Ivabradine reduces heart rate in stable angina and chronic HFrEF. Its mechanism of action, different from β-blockers, is:
- A Inhibition of the L-type calcium current in SA nodal cells, slowing phase 4 depolarization
- B Activation of inwardly rectifying K+ (IKACh) channels in SA node, hyperpolarizing the resting potential
- C Blockade of I(Kr) channels in SA node, prolonging the action potential duration
- D Selective blockade of I(f) (funny current / HCN channel) in the SA node, reducing spontaneous depolarization rate without affecting contractility or conduction velocity ✓
Explanation
Ivabradine selectively and dose-dependently inhibits the hyperpolarization-activated cyclic nucleotide–gated (HCN) channels carrying the I(f) 'funny' current in the SA node, which is the primary pacemaker current responsible for phase 4 (diastolic) depolarization.
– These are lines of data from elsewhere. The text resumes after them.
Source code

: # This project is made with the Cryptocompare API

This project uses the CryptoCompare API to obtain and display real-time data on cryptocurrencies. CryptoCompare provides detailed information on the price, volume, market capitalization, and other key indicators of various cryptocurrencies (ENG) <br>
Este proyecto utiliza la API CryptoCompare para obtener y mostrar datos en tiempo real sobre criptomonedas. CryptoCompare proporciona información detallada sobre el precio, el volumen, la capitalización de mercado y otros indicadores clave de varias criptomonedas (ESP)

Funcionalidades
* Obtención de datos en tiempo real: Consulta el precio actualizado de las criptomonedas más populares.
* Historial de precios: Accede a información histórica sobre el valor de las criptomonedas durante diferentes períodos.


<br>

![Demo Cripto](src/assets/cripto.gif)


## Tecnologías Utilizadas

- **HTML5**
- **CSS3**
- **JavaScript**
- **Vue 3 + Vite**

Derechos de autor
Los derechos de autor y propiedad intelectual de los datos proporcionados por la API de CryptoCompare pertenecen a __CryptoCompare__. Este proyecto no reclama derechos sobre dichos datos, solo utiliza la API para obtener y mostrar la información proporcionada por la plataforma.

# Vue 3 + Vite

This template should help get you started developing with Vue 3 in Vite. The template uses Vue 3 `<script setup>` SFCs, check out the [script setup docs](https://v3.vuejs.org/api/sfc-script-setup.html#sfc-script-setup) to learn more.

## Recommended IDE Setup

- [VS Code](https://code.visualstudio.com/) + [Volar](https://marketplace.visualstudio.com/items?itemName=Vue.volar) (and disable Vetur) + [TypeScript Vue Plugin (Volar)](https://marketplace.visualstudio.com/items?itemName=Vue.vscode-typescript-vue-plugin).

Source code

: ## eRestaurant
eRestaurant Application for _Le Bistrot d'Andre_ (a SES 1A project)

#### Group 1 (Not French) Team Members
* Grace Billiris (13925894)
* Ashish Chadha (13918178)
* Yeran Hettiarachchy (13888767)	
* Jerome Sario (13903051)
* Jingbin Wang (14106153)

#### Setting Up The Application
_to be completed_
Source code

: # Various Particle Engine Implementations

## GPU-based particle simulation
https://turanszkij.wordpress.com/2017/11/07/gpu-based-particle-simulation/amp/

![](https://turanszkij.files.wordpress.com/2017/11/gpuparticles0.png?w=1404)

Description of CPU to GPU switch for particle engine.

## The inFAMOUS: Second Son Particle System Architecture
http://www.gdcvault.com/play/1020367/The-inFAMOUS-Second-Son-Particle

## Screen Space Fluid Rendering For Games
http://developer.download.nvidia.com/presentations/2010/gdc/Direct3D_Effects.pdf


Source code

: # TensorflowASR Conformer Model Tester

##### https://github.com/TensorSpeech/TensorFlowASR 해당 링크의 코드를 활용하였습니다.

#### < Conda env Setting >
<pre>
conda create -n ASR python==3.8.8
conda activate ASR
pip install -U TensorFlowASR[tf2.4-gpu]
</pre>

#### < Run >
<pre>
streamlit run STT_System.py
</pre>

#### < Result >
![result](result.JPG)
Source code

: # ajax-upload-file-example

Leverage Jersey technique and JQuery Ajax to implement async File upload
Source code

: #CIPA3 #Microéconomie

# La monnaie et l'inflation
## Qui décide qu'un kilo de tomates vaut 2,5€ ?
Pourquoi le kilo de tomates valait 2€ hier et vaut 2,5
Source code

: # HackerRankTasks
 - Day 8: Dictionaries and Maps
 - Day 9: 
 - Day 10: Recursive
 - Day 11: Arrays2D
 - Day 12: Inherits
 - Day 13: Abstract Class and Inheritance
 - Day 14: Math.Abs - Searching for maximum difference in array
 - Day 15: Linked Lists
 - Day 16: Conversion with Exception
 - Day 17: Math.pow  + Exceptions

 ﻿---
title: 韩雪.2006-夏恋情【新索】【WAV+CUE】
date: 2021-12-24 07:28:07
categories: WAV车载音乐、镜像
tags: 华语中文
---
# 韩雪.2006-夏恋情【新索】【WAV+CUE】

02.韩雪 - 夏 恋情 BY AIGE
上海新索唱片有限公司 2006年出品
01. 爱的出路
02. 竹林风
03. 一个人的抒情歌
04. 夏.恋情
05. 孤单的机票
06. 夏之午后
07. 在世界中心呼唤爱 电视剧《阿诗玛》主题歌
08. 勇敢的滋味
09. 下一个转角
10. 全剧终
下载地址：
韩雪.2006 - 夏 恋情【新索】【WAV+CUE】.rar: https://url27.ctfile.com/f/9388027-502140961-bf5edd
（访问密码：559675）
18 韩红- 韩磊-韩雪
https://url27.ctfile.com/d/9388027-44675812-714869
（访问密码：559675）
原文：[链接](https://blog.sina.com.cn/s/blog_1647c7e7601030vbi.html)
By reducing I(f), ivabradine slows the heart rate without negative inotropy, without affecting blood pressure, and without affecting AV nodal conduction or ventricular repolarization — pharmacodynamically distinct from β-blockers and calcium channel blockers. It is used in HFrEF patients who remain symptomatic on maximally tolerated β-blockers with HR ≥70 bpm (SHIFT trial) and in stable angina with contraindications to β-blockers.
Reference: KD Tripathi, Essentials of Medical Pharmacology, 8th ed.